Home EDITORIALS EDITORIAL – Getting it right for the next 10 years in Colwood

EDITORIAL – Getting it right for the next 10 years in Colwood

EDITORIAL

Getting it right for the next 10 years in Colwood

Getting stuck. We’re all familiar with that feeling. Something digs in and you just can’t seem to get past it.
When that happens on a political level the slowdown can impact an entire community. Such has been the case in Colwood this year where a long drawn out tangled struggle between staff, some members of council, and various stakeholders (particularly developers) appears to still be hobbling the process of Official Community Plan (OCP) approval.

Most of us don’t think about OCPs every day. They are usually bulky, detailed documents that offer lofty ideas about community mission and use jargon about things like zoning bylaws, and are mostly found sitting on the bookshelves of administrators and politicians.

But as a vision statement by which infrastructure, housing and neighbourhood amenities are guided, an OCP looms large in all of our lives. All the more reason for elected leaders to want to get it right. And in the subtext: do they want to do this ahead of the fall 2018 municipal election, or leave an opportunity open for a new council with a four-year term into 2022?

The public in Colwood has had ample opportunity for input (the extensive ‘Making Waves’ public input process in 2016-2017). That input falls within the realm of ideas, hopes, and suggestions. In the hands of the city staff and council that information gets shaped with the goals and vision of the elected leaders. Reminder, this is where the rubber hits the road when you vote (next municipal election across BC is on October 20, 2018). Sometimes singular decisions at the council table will affect you as a resident and taxpayers for years, even decades.

As Vancouver Island-based planning and development consultant Mark Holland said recently, an OCP “done incorrectly” can set a road map to “increased taxes, unachievable goals, cynicism, politicization, infrastructure problems, safety hazards and loss of economic development”.

When it comes to developers — the ones who have the money and verve to build big things like apartment buildings and community amenities, well too bad there is a taint of toxicity in Canadian thought that translates into distrust of this distinct sector of the economy.

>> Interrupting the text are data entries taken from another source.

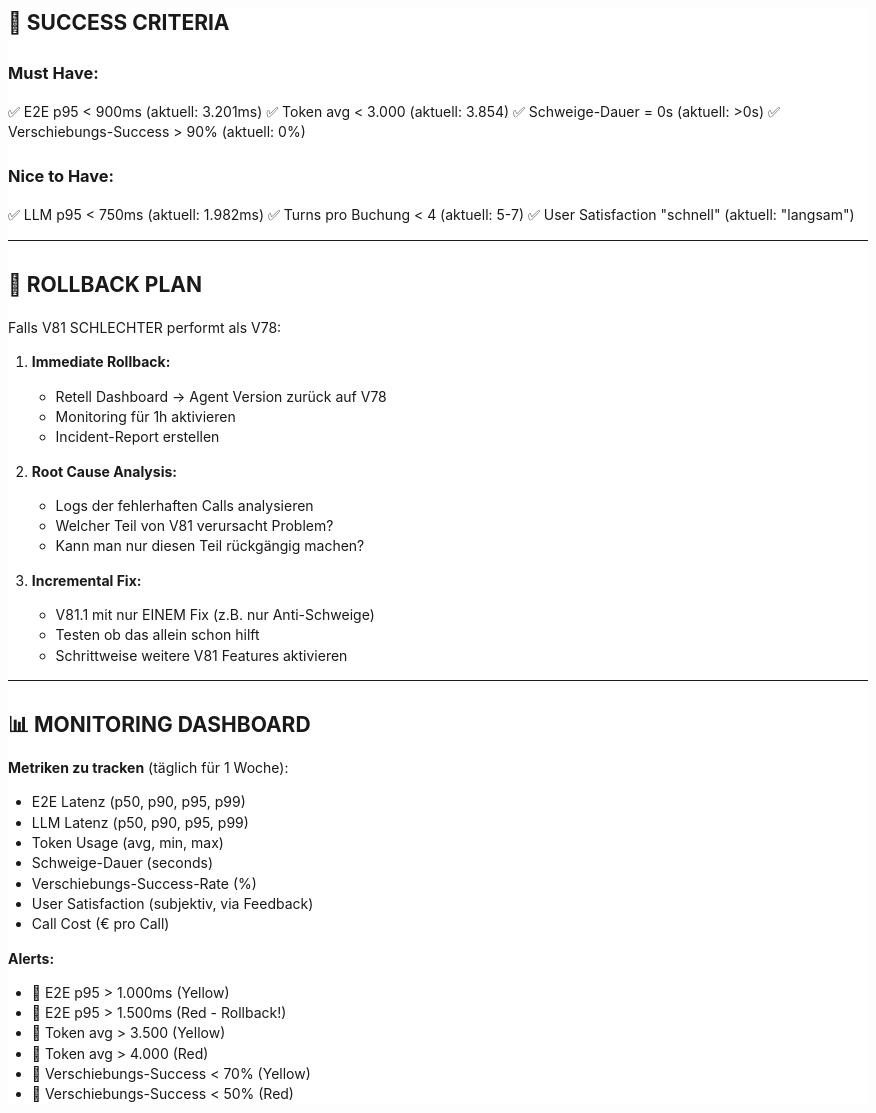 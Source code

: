 
## 🎯 SUCCESS CRITERIA

### **Must Have:**
✅ E2E p95 < 900ms (aktuell: 3.201ms)
✅ Token avg < 3.000 (aktuell: 3.854)
✅ Schweige-Dauer = 0s (aktuell: >0s)
✅ Verschiebungs-Success > 90% (aktuell: 0%)

### **Nice to Have:**
✅ LLM p95 < 750ms (aktuell: 1.982ms)
✅ Turns pro Buchung < 4 (aktuell: 5-7)
✅ User Satisfaction "schnell" (aktuell: "langsam")

---

## 📝 ROLLBACK PLAN

Falls V81 SCHLECHTER performt als V78:

1. **Immediate Rollback:**
   - Retell Dashboard → Agent Version zurück auf V78
   - Monitoring für 1h aktivieren
   - Incident-Report erstellen

2. **Root Cause Analysis:**
   - Logs der fehlerhaften Calls analysieren
   - Welcher Teil von V81 verursacht Problem?
   - Kann man nur diesen Teil rückgängig machen?

3. **Incremental Fix:**
   - V81.1 mit nur EINEM Fix (z.B. nur Anti-Schweige)
   - Testen ob das allein schon hilft
   - Schrittweise weitere V81 Features aktivieren

---

## 📊 MONITORING DASHBOARD

**Metriken zu tracken** (täglich für 1 Woche):
- E2E Latenz (p50, p90, p95, p99)
- LLM Latenz (p50, p90, p95, p99)
- Token Usage (avg, min, max)
- Schweige-Dauer (seconds)
- Verschiebungs-Success-Rate (%)
- User Satisfaction (subjektiv, via Feedback)
- Call Cost (€ pro Call)

**Alerts:**
- 🚨 E2E p95 > 1.000ms (Yellow)
- 🚨 E2E p95 > 1.500ms (Red - Rollback!)
- 🚨 Token avg > 3.500 (Yellow)
- 🚨 Token avg > 4.000 (Red)
- 🚨 Verschiebungs-Success < 70% (Yellow)
- 🚨 Verschiebungs-Success < 50% (Red)
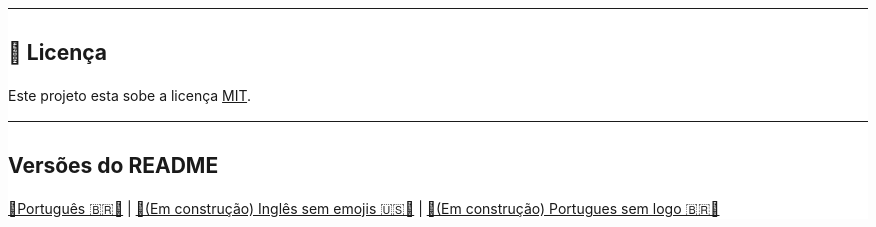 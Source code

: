 

---

## 📝 Licença

Este projeto esta sobe a licença [MIT](./LICENSE).

---

##  Versões do README

[🚧Português 🇧🇷🚧](./README.md)  |  [🚧(Em construção) Inglês sem emojis 🇺🇸🚧](./) | [🚧(Em construção) Portugues sem logo  🇧🇷🚧](./)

These new housing units that everyone wants don’t go up by magic. Many people get their hands dirty to build them, and developers take a financial risk for which they should not be begrudged the profit (that’s their paycheque for the undertaking the stress of politics, construction management, and answering to the big banks).

Whatever Colwood council ultimately decides is beyond anyone’s control. What matters is the process ahead of that, which should not be effectively dismissing qualified advice (offered free) by the west shore development community.
Developers are sounding the alarm that new proposed OCP as it presently stands would push up the cost of housing in Colwood in ways that can still be avoided. That should matter to everyone.

The next Regular Meeting of Colwood Council is on Monday, May 28 at 7 pm in council chambers.